The 2018 Eurovision Song Contest (ESC), hosted at the Altice Arena in Lisbon, Portugal, saw the latest range of Claypaky and ADB lighting fixtures dominate the beautifully evocative, multi-dimensional, theatrical and camera pleasing lighting design by award-winning lighting designer and Director of Photography (DOP) Jerry Appelt.
A statement against the often flattening overuse of video in entertainment presentations, Appelt’s design is one of the biggest lighting set-ups in Eurovision history. Appelt employed over 2,000 lighting fixtures – 750 of which were Claypaky Arc and LED moving heads and 100 of which were the ADB asymmetric cyc LED fixture, ADB Klemantis. All lighting was supplied to ESC by Ampco Flashlight and Pixellight.
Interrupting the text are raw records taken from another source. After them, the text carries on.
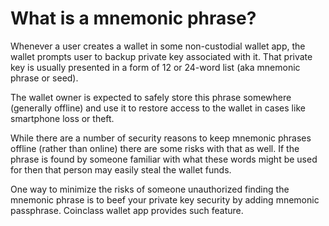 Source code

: # What is a mnemonic phrase?

Whenever a user creates a wallet in some non-custodial wallet app, the wallet prompts user to backup private key associated with it. That private key is usually presented in a form of 12 or 24-word list (aka mnemonic phrase or seed).

The wallet owner is expected to safely store this phrase somewhere (generally offline) and use it to restore access to the wallet in cases like smartphone loss or theft.

While there are a number of security reasons to keep mnemonic phrases offline (rather than online) there are some risks with that as well. If the phrase is found by someone familiar with what these words might be used for then that person may easily steal the wallet funds.

One way to minimize the risks of someone unauthorized finding the mnemonic phrase is to beef your private key security by adding mnemonic passphrase. Coinclass wallet app provides such feature.
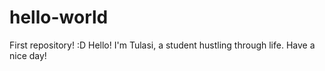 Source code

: # hello-world
First repository! :D
Hello! I'm Tulasi, a student hustling through life.
Have a nice day!

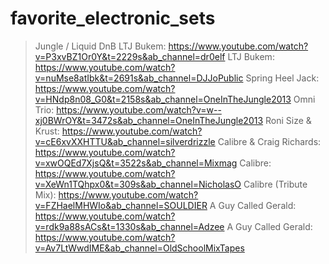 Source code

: # favorite_electronic_sets

>Jungle / Liquid DnB
>LTJ Bukem: https://www.youtube.com/watch?v=P3xvBZ1Or0Y&t=2229s&ab_channel=dr0elf
>LTJ Bukem: https://www.youtube.com/watch?v=nuMse8atIbk&t=2691s&ab_channel=DJJoPublic
>Spring Heel Jack: https://www.youtube.com/watch?v=HNdp8n08_G0&t=2158s&ab_channel=OneInTheJungle2013
Omni Trio: https://www.youtube.com/watch?v=w--xj0BWrOY&t=3472s&ab_channel=OneInTheJungle2013
Roni Size & Krust: https://www.youtube.com/watch?v=cE6xvXXHTTU&ab_channel=silverdrizzle
Calibre & Craig Richards: https://www.youtube.com/watch?v=xwOQEd7XjsQ&t=3522s&ab_channel=Mixmag
Calibre: https://www.youtube.com/watch?v=XeWn1TQhpx0&t=309s&ab_channel=NicholasO
Calibre (Tribute Mix): https://www.youtube.com/watch?v=FZHaelMHWIo&ab_channel=SOULDIER
A Guy Called Gerald: https://www.youtube.com/watch?v=rdk9a88sACs&t=1330s&ab_channel=Adzee
A Guy Called Gerald: https://www.youtube.com/watch?v=Av7LtWwdIME&ab_channel=OldSchoolMixTapes
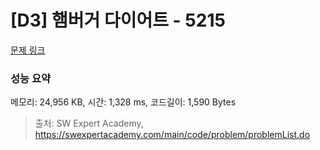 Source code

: # [D3] 햄버거 다이어트 - 5215 

[문제 링크](https://swexpertacademy.com/main/code/problem/problemDetail.do?contestProbId=AWT-lPB6dHUDFAVT) 

### 성능 요약

메모리: 24,956 KB, 시간: 1,328 ms, 코드길이: 1,590 Bytes



> 출처: SW Expert Academy, https://swexpertacademy.com/main/code/problem/problemList.do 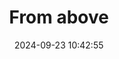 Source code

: ---
layout: post
title: 'From above'
date: '2024-09-23 10:42:55'
last_modified_at: '2024-09-23 10:42:55'
category: "Arona"
tags:
  - Italy
  - Arona
  - architecture
description: "Arona’s historic Piazza del Popolo from Parco della Rocca Borromea"
featImage: '20230219_arona-5819.webp'
featImageAlt: 'Arona’s characteristic Piazza del Popolo from Parco della Rocca Borromea'
featImageWidth: '1440'
featImageHeight: '962'
shotOn: '2023-02-19'
coffeeTable: false
--- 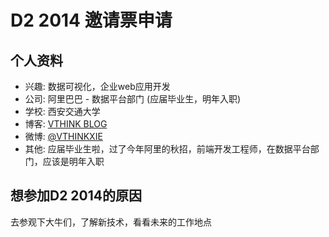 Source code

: # D2 2014 邀请票申请

## 个人资料

- 兴趣: 数据可视化，企业web应用开发
- 公司: 阿里巴巴 - 数据平台部门 (应届毕业生，明年入职)
- 学校: 西安交通大学
- 博客: [VTHINK BLOG](http://blog.vthinkxie.com/)
- 微博: [@VTHINKXIE](http://www.weibo.com/vthinkxie)
- 其他: 应届毕业生啦，过了今年阿里的秋招，前端开发工程师，在数据平台部门，应该是明年入职

## 想参加D2 2014的原因

去参观下大牛们，了解新技术，看看未来的工作地点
Appelt, lighting his fourth ESC, worked in close creative collaboration with set designer Florian Wieder to deliver a stunning, multi-faceted stage canvas that beautifully echoed Portugal’s nautical heritage, while offering a remarkable level of visual versatility. In addition, the design directly addressed the comments from last year’s winner, Salvador Sobral, who said: “Music is not fireworks, music is a feeling, so let’s try to change this and bring music back!”
Appelt’s shrewd positioning and programming of the Claypaky arsenal enhanced, defined and shaped the various layers and areas of the set to deliver a striking succession of evocative and sculptural lighting looks. This, combined with carefully choreographed moving trusses and beat-perfect camera work, ensured each country’s story was told with a refreshing depth and sensitivity.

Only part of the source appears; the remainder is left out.